Using the material below, print the line that contains "<h3>How long is absinthe good for?</h3>", the line that contains "<h3>Is absinthe dangerous?</h3>", and every line in between, exactly and nothing else.

%%

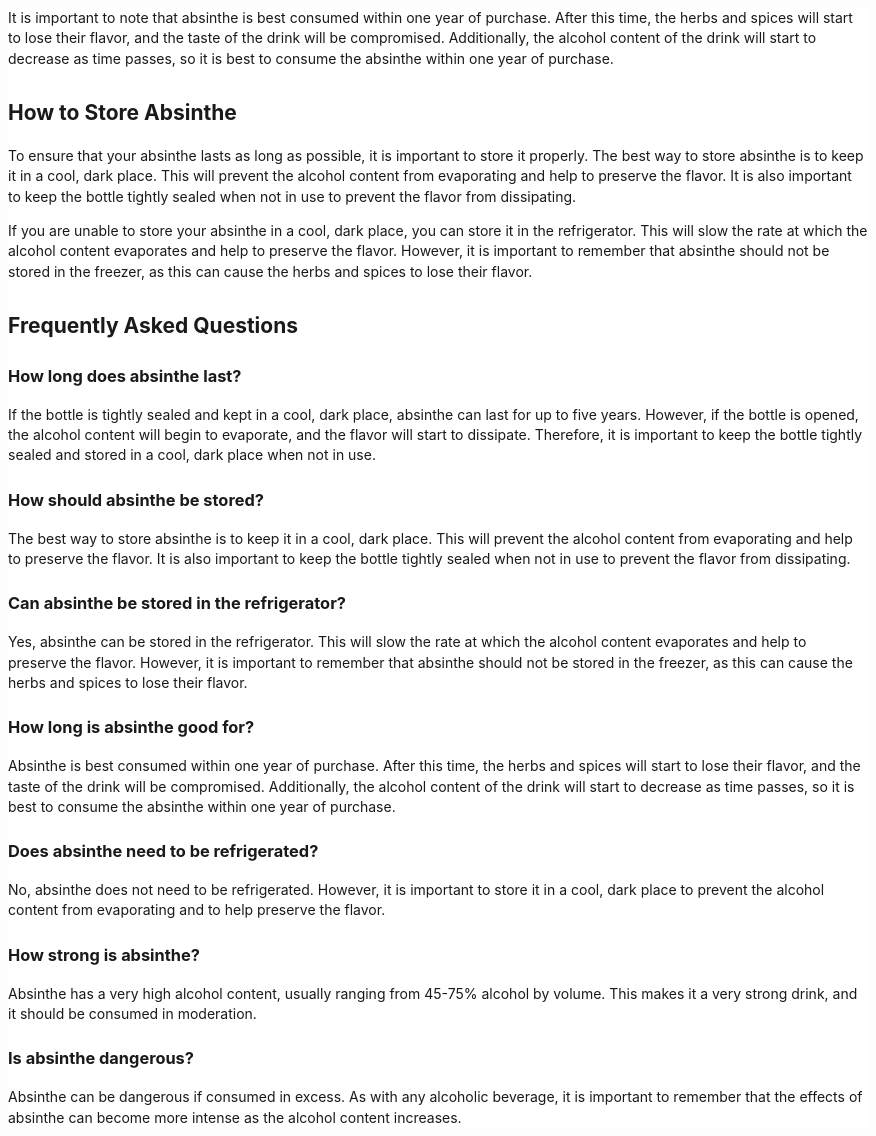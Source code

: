 <p>It is important to note that absinthe is best consumed within one year of purchase. After this time, the herbs and spices will start to lose their flavor, and the taste of the drink will be compromised. Additionally, the alcohol content of the drink will start to decrease as time passes, so it is best to consume the absinthe within one year of purchase.</p>

<h2>How to Store Absinthe</h2>

<p>To ensure that your absinthe lasts as long as possible, it is important to store it properly. The best way to store absinthe is to keep it in a cool, dark place. This will prevent the alcohol content from evaporating and help to preserve the flavor. It is also important to keep the bottle tightly sealed when not in use to prevent the flavor from dissipating.</p>

<p>If you are unable to store your absinthe in a cool, dark place, you can store it in the refrigerator. This will slow the rate at which the alcohol content evaporates and help to preserve the flavor. However, it is important to remember that absinthe should not be stored in the freezer, as this can cause the herbs and spices to lose their flavor.</p>

<h2>Frequently Asked Questions</h2>

<h3>How long does absinthe last?</h3>

<p>If the bottle is tightly sealed and kept in a cool, dark place, absinthe can last for up to five years. However, if the bottle is opened, the alcohol content will begin to evaporate, and the flavor will start to dissipate. Therefore, it is important to keep the bottle tightly sealed and stored in a cool, dark place when not in use.</p>

<h3>How should absinthe be stored?</h3>

<p>The best way to store absinthe is to keep it in a cool, dark place. This will prevent the alcohol content from evaporating and help to preserve the flavor. It is also important to keep the bottle tightly sealed when not in use to prevent the flavor from dissipating.</p>

<h3>Can absinthe be stored in the refrigerator?</h3>

<p>Yes, absinthe can be stored in the refrigerator. This will slow the rate at which the alcohol content evaporates and help to preserve the flavor. However, it is important to remember that absinthe should not be stored in the freezer, as this can cause the herbs and spices to lose their flavor.</p>

<h3>How long is absinthe good for?</h3>

<p>Absinthe is best consumed within one year of purchase. After this time, the herbs and spices will start to lose their flavor, and the taste of the drink will be compromised. Additionally, the alcohol content of the drink will start to decrease as time passes, so it is best to consume the absinthe within one year of purchase.</p>

<h3>Does absinthe need to be refrigerated?</h3>

<p>No, absinthe does not need to be refrigerated. However, it is important to store it in a cool, dark place to prevent the alcohol content from evaporating and to help preserve the flavor.</p>

<h3>How strong is absinthe?</h3>

<p>Absinthe has a very high alcohol content, usually ranging from 45-75% alcohol by volume. This makes it a very strong drink, and it should be consumed in moderation.</p>

<h3>Is absinthe dangerous?</h3>

<p>Absinthe can be dangerous if consumed in excess. As with any alcoholic beverage, it is important to remember that the effects of absinthe can become more intense as the alcohol content increases.</p>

%%

* COMPLETED EXERCISE
<h3>How long is absinthe good for?</h3>

<p>Absinthe is best consumed within one year of purchase. After this time, the herbs and spices will start to lose their flavor, and the taste of the drink will be compromised. Additionally, the alcohol content of the drink will start to decrease as time passes, so it is best to consume the absinthe within one year of purchase.</p>

<h3>Does absinthe need to be refrigerated?</h3>

<p>No, absinthe does not need to be refrigerated. However, it is important to store it in a cool, dark place to prevent the alcohol content from evaporating and to help preserve the flavor.</p>

<h3>How strong is absinthe?</h3>

<p>Absinthe has a very high alcohol content, usually ranging from 45-75% alcohol by volume. This makes it a very strong drink, and it should be consumed in moderation.</p>

<h3>Is absinthe dangerous?</h3>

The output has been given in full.